BRIEF: This task calls for printing every entry exactly.

+++ STORED DATA

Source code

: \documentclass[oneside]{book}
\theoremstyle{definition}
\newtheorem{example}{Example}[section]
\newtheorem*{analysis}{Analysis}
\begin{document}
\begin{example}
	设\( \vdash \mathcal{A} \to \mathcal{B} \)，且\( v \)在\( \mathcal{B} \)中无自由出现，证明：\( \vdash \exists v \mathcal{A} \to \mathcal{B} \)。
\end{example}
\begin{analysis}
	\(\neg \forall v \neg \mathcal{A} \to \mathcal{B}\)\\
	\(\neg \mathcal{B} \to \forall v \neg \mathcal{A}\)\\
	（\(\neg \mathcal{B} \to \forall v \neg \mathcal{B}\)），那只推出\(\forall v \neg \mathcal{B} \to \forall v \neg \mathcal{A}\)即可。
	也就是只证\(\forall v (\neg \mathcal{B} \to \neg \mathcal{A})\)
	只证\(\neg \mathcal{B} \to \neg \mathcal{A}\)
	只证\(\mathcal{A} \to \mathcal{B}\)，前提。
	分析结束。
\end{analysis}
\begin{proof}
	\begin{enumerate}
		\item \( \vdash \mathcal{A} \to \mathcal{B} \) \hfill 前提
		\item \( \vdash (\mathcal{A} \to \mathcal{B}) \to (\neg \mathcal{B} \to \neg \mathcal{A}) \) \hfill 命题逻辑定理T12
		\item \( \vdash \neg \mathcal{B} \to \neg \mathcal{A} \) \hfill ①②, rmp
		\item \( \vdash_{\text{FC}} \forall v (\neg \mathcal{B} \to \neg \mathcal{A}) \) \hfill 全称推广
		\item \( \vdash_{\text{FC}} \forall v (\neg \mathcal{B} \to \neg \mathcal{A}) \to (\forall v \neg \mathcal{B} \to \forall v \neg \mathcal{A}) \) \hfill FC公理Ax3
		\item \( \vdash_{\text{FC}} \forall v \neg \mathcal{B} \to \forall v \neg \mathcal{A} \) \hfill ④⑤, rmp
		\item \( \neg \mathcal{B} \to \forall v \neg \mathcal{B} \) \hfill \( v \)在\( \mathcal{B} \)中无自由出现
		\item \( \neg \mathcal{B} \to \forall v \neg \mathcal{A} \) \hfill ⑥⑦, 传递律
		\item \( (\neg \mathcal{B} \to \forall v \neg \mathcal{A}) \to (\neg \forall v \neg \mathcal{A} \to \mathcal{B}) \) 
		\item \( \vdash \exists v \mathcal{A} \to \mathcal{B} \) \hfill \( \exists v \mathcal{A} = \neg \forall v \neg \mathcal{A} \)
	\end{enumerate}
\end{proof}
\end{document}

++++++

SOLUTION TO THIS TASK:
Source code

: \documentclass[oneside]{book}
\theoremstyle{definition}
\newtheorem{example}{Example}[section]
\newtheorem*{analysis}{Analysis}
\begin{document}
\begin{example}
	设\( \vdash \mathcal{A} \to \mathcal{B} \)，且\( v \)在\( \mathcal{B} \)中无自由出现，证明：\( \vdash \exists v \mathcal{A} \to \mathcal{B} \)。
\end{example}
\begin{analysis}
	\(\neg \forall v \neg \mathcal{A} \to \mathcal{B}\)\\
	\(\neg \mathcal{B} \to \forall v \neg \mathcal{A}\)\\
	（\(\neg \mathcal{B} \to \forall v \neg \mathcal{B}\)），那只推出\(\forall v \neg \mathcal{B} \to \forall v \neg \mathcal{A}\)即可。
	也就是只证\(\forall v (\neg \mathcal{B} \to \neg \mathcal{A})\)
	只证\(\neg \mathcal{B} \to \neg \mathcal{A}\)
	只证\(\mathcal{A} \to \mathcal{B}\)，前提。
	分析结束。
\end{analysis}
\begin{proof}
	\begin{enumerate}
		\item \( \vdash \mathcal{A} \to \mathcal{B} \) \hfill 前提
		\item \( \vdash (\mathcal{A} \to \mathcal{B}) \to (\neg \mathcal{B} \to \neg \mathcal{A}) \) \hfill 命题逻辑定理T12
		\item \( \vdash \neg \mathcal{B} \to \neg \mathcal{A} \) \hfill ①②, rmp
		\item \( \vdash_{\text{FC}} \forall v (\neg \mathcal{B} \to \neg \mathcal{A}) \) \hfill 全称推广
		\item \( \vdash_{\text{FC}} \forall v (\neg \mathcal{B} \to \neg \mathcal{A}) \to (\forall v \neg \mathcal{B} \to \forall v \neg \mathcal{A}) \) \hfill FC公理Ax3
		\item \( \vdash_{\text{FC}} \forall v \neg \mathcal{B} \to \forall v \neg \mathcal{A} \) \hfill ④⑤, rmp
		\item \( \neg \mathcal{B} \to \forall v \neg \mathcal{B} \) \hfill \( v \)在\( \mathcal{B} \)中无自由出现
		\item \( \neg \mathcal{B} \to \forall v \neg \mathcal{A} \) \hfill ⑥⑦, 传递律
		\item \( (\neg \mathcal{B} \to \forall v \neg \mathcal{A}) \to (\neg \forall v \neg \mathcal{A} \to \mathcal{B}) \) 
		\item \( \vdash \exists v \mathcal{A} \to \mathcal{B} \) \hfill \( \exists v \mathcal{A} = \neg \forall v \neg \mathcal{A} \)
	\end{enumerate}
\end{proof}
\end{document}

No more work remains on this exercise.